On the basis of the records below, report how many lines contain the word "Defined". Nothing else should be given.

(Working data begins)

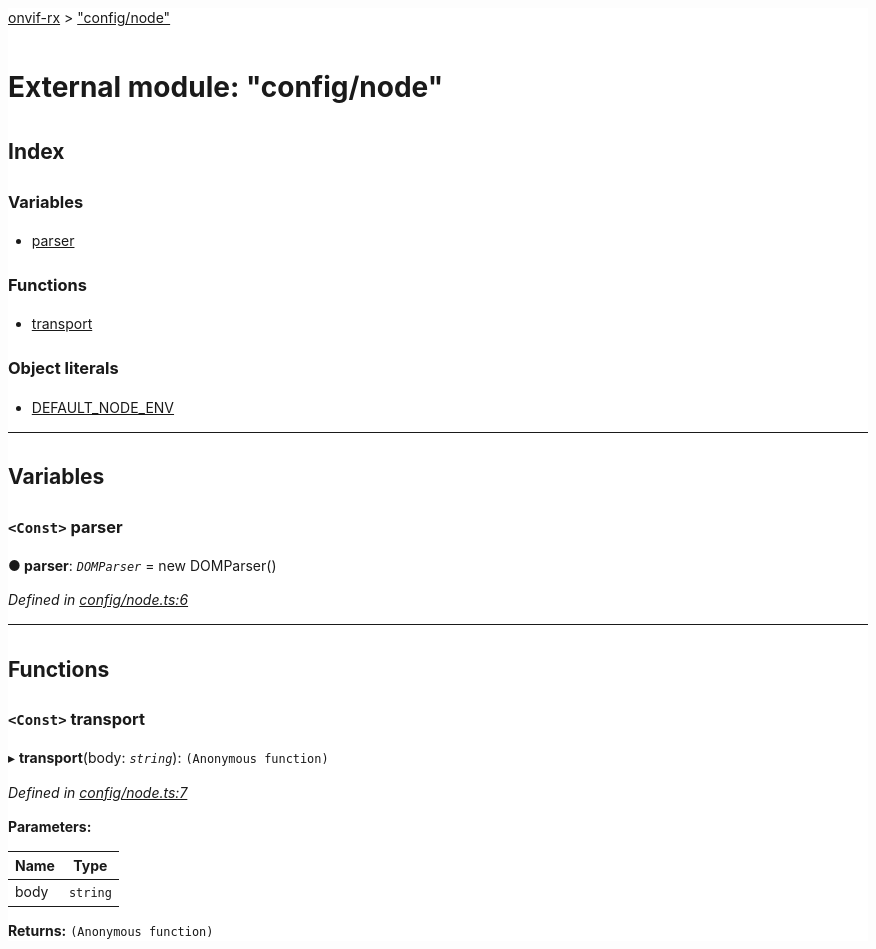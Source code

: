 [onvif-rx](../README.md) > ["config/node"](../modules/_config_node_.md)

# External module: "config/node"

## Index

### Variables

* [parser](_config_node_.md#parser)

### Functions

* [transport](_config_node_.md#transport)

### Object literals

* [DEFAULT_NODE_ENV](_config_node_.md#default_node_env)

---

## Variables

<a id="parser"></a>

### `<Const>` parser

**● parser**: *`DOMParser`* =  new DOMParser()

*Defined in [config/node.ts:6](https://github.com/patrickmichalina/onvif-rx/blob/1596479/src/config/node.ts#L6)*

___

## Functions

<a id="transport"></a>

### `<Const>` transport

▸ **transport**(body: *`string`*): `(Anonymous function)`

*Defined in [config/node.ts:7](https://github.com/patrickmichalina/onvif-rx/blob/1596479/src/config/node.ts#L7)*

**Parameters:**

| Name | Type |
| ------ | ------ |
| body | `string` |

**Returns:** `(Anonymous function)`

(Working data ends)

◆ **Your solution**
2